B. Craplet ne dit rien des chapiteaux de cette église mais il s’agit bien d’un ensemble roman. Pourtant, si les chapiteaux du côté sud du rond-point ne semblent pas poser de problème

d’authenticité, ceux du côté nord paraissent avoir été refaits.

Comme à Maringues, un seul chapiteau (Sr2) (fig. 120) montre des personnages : deux minotaures et un diable entre deux personnages. Cette dernière scène est orientée vers le

déambulatoire, alors que les minotaures sont du côté de l’autel. Il semble que, là aussi, le rond-point ait servi à garder le souvenir d’un évènement : un pacte avec le diable ou une soumission. Mais aucune inscription ne nous renseigne sur le sujet : idée du concepteur ou évènement historique ? B. Phalip cite ce chapiteau comme « la seule figure moralisatrice de l’édifice » et montre en photo cette face avec la légende suivante : « le démon tenant les réprouvés liés par le péché »421.
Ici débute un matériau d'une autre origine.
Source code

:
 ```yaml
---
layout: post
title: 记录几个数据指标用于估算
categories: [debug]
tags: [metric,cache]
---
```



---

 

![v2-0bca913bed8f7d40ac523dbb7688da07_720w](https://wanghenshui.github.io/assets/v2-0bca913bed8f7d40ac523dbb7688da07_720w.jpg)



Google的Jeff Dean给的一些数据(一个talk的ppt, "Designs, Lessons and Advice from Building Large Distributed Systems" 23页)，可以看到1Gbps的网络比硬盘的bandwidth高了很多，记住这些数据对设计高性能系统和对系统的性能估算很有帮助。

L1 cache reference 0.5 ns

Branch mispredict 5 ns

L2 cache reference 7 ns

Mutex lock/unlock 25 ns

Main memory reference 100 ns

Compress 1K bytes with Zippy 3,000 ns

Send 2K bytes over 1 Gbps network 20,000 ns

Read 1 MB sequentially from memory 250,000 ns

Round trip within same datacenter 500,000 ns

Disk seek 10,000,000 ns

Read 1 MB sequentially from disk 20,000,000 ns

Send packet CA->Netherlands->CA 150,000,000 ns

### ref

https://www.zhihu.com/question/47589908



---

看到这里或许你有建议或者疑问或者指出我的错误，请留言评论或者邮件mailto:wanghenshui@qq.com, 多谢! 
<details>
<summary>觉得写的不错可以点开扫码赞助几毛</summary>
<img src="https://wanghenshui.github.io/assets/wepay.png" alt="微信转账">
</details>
La scène montre deux personnages, l’un barbu, l’autre imberbe, placés sur les angles de la corbeille. Au centre un diable unit leurs mains ; il est disposé frontalement, ailé, son corps et son visage marqués de striures figurant certainement des rides, ses cheveux implantés au niveau des sourcils et dressés à la verticale, des pattes d’animal. Il semble sourire, les lèvres entrouvertes, et ses ailes passent derrière la tête des deux personnages, les englobant dans un même ensemble.
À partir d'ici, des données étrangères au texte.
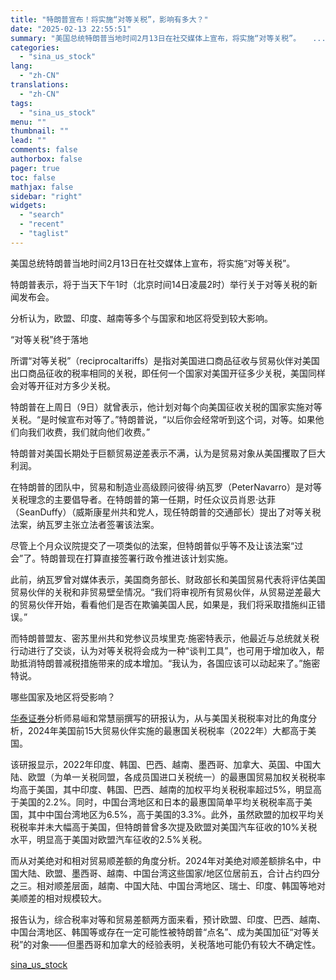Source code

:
 ```yaml
---
title: "特朗普宣布！将实施“对等关税”，影响有多大？"
date: "2025-02-13 22:55:51"
summary: "美国总统特朗普当地时间2月13日在社交媒体上宣布，将实施“对等关税”。 　..."
categories:
  - "sina_us_stock"
lang:
  - "zh-CN"
translations:
  - "zh-CN"
tags:
  - "sina_us_stock"
menu: ""
thumbnail: ""
lead: ""
comments: false
authorbox: false
pager: true
toc: false
mathjax: false
sidebar: "right"
widgets:
  - "search"
  - "recent"
  - "taglist"
---
```


美国总统特朗普当地时间2月13日在社交媒体上宣布，将实施“对等关税”。

特朗普表示，将于当天下午1时（北京时间14日凌晨2时）举行关于对等关税的新闻发布会。

分析认为，欧盟、印度、越南等多个与国家和地区将受到较大影响。

“对等关税”终于落地

所谓“对等关税”（reciprocaltariffs）是指对美国进口商品征收与贸易伙伴对美国出口商品征收的税率相同的关税，即任何一个国家对美国开征多少关税，美国同样会对等开征对方多少关税。

特朗普在上周日（9日）就曾表示，他计划对每个向美国征收关税的国家实施对等关税。“是时候宣布对等了。”特朗普说，“以后你会经常听到这个词，对等。如果他们向我们收费，我们就向他们收费。”

特朗普对美国长期处于巨额贸易逆差表示不满，认为是贸易对象从美国攫取了巨大利润。

在特朗普的团队中，贸易和制造业高级顾问彼得·纳瓦罗（PeterNavarro）是对等关税理念的主要倡导者。在特朗普的第一任期，时任众议员肖恩·达菲（SeanDuffy）（威斯康星州共和党人，现任特朗普的交通部长）提出了对等关税法案，纳瓦罗主张立法者签署该法案。

尽管上个月众议院提交了一项类似的法案，但特朗普似乎等不及让该法案“过会”了。特朗普现在打算直接签署行政令推进该计划实施。

此前，纳瓦罗曾对媒体表示，美国商务部长、财政部长和美国贸易代表将评估美国贸易伙伴的关税和非贸易壁垒情况。“我们将审视所有贸易伙伴，从贸易逆差最大的贸易伙伴开始，看看他们是否在欺骗美国人民，如果是，我们将采取措施纠正错误。”

而特朗普盟友、密苏里州共和党参议员埃里克·施密特表示，他最近与总统就关税行动进行了交谈，认为对等关税将会成为一种“谈判工具”，也可用于增加收入，帮助抵消特朗普减税措施带来的成本增加。“我认为，各国应该可以动起来了。”施密特说。

哪些国家及地区将受影响？

[华泰证券](https://finance.sina.com.cn/realstock/company/sh601688/nc.shtml)分析师易峘和常慧丽撰写的研报认为，从与美国关税税率对比的角度分析，2024年美国前15大贸易伙伴实施的最惠国关税税率（2022年）大都高于美国。

该研报显示，2022年印度、韩国、巴西、越南、墨西哥、加拿大、英国、中国大陆、欧盟（为单一关税同盟，各成员国进口关税统一）的最惠国贸易加权关税税率均高于美国，其中印度、韩国、巴西、越南的加权平均关税税率超过5%，明显高于美国的2.2%。同时，中国台湾地区和日本的最惠国简单平均关税税率高于美国，其中中国台湾地区为6.5%，高于美国的3.3%。此外，虽然欧盟的加权平均关税税率并未大幅高于美国，但特朗普曾多次提及欧盟对美国汽车征收的10%关税水平，明显高于美国对欧盟汽车征收的2.5%关税。

而从对美绝对和相对贸易顺差额的角度分析。2024年对美绝对顺差额排名中，中国大陆、欧盟、墨西哥、越南、中国台湾这些国家/地区位居前五，合计占约四分之三。相对顺差层面，越南、中国大陆、中国台湾地区、瑞士、印度、韩国等地对美顺差的相对规模较大。

报告认为，综合税率对等和贸易差额两方面来看，预计欧盟、印度、巴西、越南、中国台湾地区、韩国等或存在一定可能性被特朗普“点名”、成为美国加征“对等关税”的对象——但墨西哥和加拿大的经验表明，关税落地可能仍有较大不确定性。

[sina_us_stock](https://finance.sina.com.cn/roll/2025-02-13/doc-inekkhfw8055426.shtml)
Cette scène est séparée de celle des minotaures, de chaque côté, par un arbre ressemblant aux caulicoles souvent rencontrés, mais plus simples. Ils ne sont pas placés au centre de la corbeille, mais directement derrière les deux personnages précités. En effet, les deux personnages de la face nord sont des hybrides et leurs corps animaux débordent largement sur les faces latérales : ils ont une tête humaine munies d’oreilles animales et de cornes énormes, auxquels s’ajoutent un corps animal avec une queue se terminant par un énorme fruit ressemblant à une pomme de pin ; l’un est imberbe l’autre barbu et ce dernier ne possède pas d’oreilles. Ils tiennent d’une main leur queue, de l’autre la tige d’une plante placée entre eux.
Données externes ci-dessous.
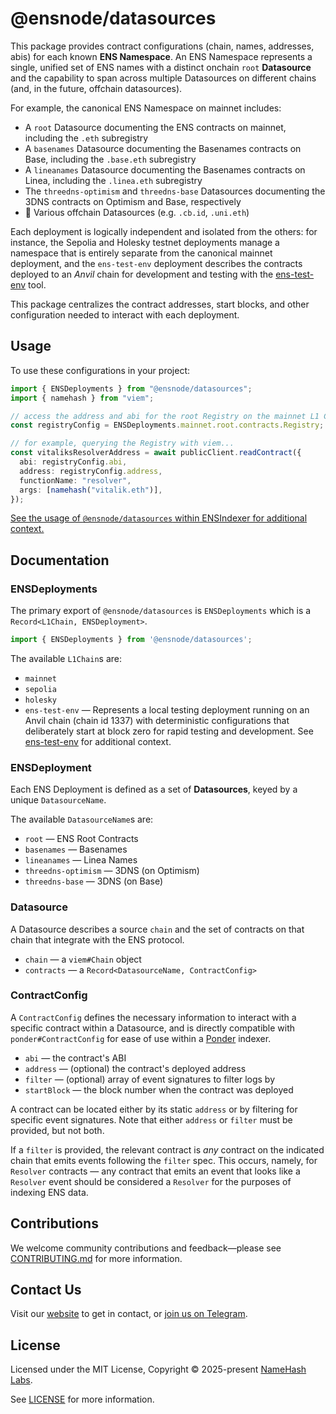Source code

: # @ensnode/datasources

This package provides contract configurations (chain, names, addresses, abis) for each known **ENS Namespace**. An ENS Namespace represents a single, unified set of ENS names with a distinct onchain `root` **Datasource** and the capability to span across multiple Datasources on different chains (and, in the future, offchain datasources).

For example, the canonical ENS Namespace on mainnet includes:

- A `root` Datasource documenting the ENS contracts on mainnet, including the `.eth` subregistry
- A `basenames` Datasource documenting the Basenames contracts on Base, including the `.base.eth` subregistry
- A `lineanames` Datasource documenting the Basenames contracts on Linea, including the `.linea.eth` subregistry
- The `threedns-optimism` and `threedns-base` Datasources documenting the 3DNS contracts on Optimism and Base, respectively
- 🚧 Various offchain Datasources (e.g. `.cb.id`, `.uni.eth`)

Each deployment is logically independent and isolated from the others: for instance, the Sepolia and Holesky testnet deployments manage a namespace that is entirely separate from the canonical mainnet deployment, and the `ens-test-env` deployment describes the contracts deployed to an _Anvil_ chain for development and testing with the [ens-test-env](https://github.com/ensdomains/ens-test-env) tool.

This package centralizes the contract addresses, start blocks, and other configuration needed to interact with each deployment.

## Usage

To use these configurations in your project:

```ts
import { ENSDeployments } from "@ensnode/datasources";
import { namehash } from "viem";

// access the address and abi for the root Registry on the mainnet L1 Chain
const registryConfig = ENSDeployments.mainnet.root.contracts.Registry;

// for example, querying the Registry with viem...
const vitaliksResolverAddress = await publicClient.readContract({
  abi: registryConfig.abi,
  address: registryConfig.address,
  functionName: "resolver",
  args: [namehash("vitalik.eth")],
});
```

[See the usage of `@ensnode/datasources` within ENSIndexer for additional context.](https://github.com/namehash/ensnode/blob/main/apps/ensindexer/src/plugins/subgraph/subgraph.plugin.ts)

## Documentation

### ENSDeployments

The primary export of `@ensnode/datasources` is `ENSDeployments` which is a `Record<L1Chain, ENSDeployment>`.

```ts
import { ENSDeployments } from '@ensnode/datasources';
```

The available `L1Chain`s are:
- `mainnet`
- `sepolia`
- `holesky`
- `ens-test-env` — Represents a local testing deployment running on an Anvil chain (chain id 1337) with deterministic configurations that deliberately start at block zero for rapid testing and development. See [ens-test-env](https://github.com/ensdomains/ens-test-env) for additional context.

### ENSDeployment

Each ENS Deployment is defined as a set of **Datasources**, keyed by a unique `DatasourceName`.

The available `DatasourceName`s are:
- `root` — ENS Root Contracts
- `basenames` — Basenames
- `lineanames` — Linea Names
- `threedns-optimism` — 3DNS (on Optimism)
- `threedns-base` — 3DNS (on Base)

### Datasource

A Datasource describes a source `chain` and the set of contracts on that chain that integrate with the ENS protocol.

- `chain` — a `viem#Chain` object
- `contracts` — a `Record<DatasourceName, ContractConfig>`

### ContractConfig

A `ContractConfig` defines the necessary information to interact with a specific contract within a Datasource, and is directly compatible with `ponder#ContractConfig` for ease of use within a [Ponder](https://ponder.sh) indexer.

- `abi` — the contract's ABI
- `address` — (optional) the contract's deployed address
- `filter` — (optional) array of event signatures to filter logs by
- `startBlock` — the block number when the contract was deployed

A contract can be located either by its static `address` or by filtering for specific event signatures. Note that either `address` or `filter` must be provided, but not both.

If a `filter` is provided, the relevant contract is _any_ contract on the indicated chain that emits events following the `filter` spec. This occurs, namely, for `Resolver` contracts — any contract that emits an event that looks like a `Resolver` event should be considered a `Resolver` for the purposes of indexing ENS data.

## Contributions

We welcome community contributions and feedback—please see [CONTRIBUTING.md](CONTRIBUTING.md) for more information.

## Contact Us

Visit our [website](https://namehashlabs.org/) to get in contact, or [join us on Telegram](https://t.me/ensnode).

## License

Licensed under the MIT License, Copyright © 2025-present [NameHash Labs](https://namehashlabs.org).

See [LICENSE](./LICENSE) for more information.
L’association entre les deux scènes ne doit certainement rien au hasard et le fait, qu’à chaque fois, l’un des personnages est barbu et l’autre non incite à faire un parallèle entre les deux images. Mais pour trouver la clef de lecture et les raisons de cette juxtaposition, il faut d’abord examiner ce que signifient ces hybrides dans une église.

1 - Les minotaures

Il s’agit ici de minotaures : à la différence des centaures qui sont formés d’un corps d’équidé et d’un buste et d’une tête humains, les minotaures sont formés à partir du taureau. Et si, comme ici, les pattes ou les détails de la partie animale n’offrent pas de détails significatifs, les énormes cornes suffisent à caractériser cet hybride. Cette identification peut être affirmée car deux exemples régionaux sont accompagnés d’inscriptions qui les identifient formellement : un chapiteau de l’église Saint- André de Besse-en-Chandesse (fig. 121) et un autre dans le déambulatoire de Saint-Etienne de Maringues (fig. 122). Sur le premier, déformé sans doute par l’ignorance du sculpteur, on lit :

MINORTA VRS ; sur le deuxième MEDIO TAURI. Le personnage est donc bien à moitié taureau.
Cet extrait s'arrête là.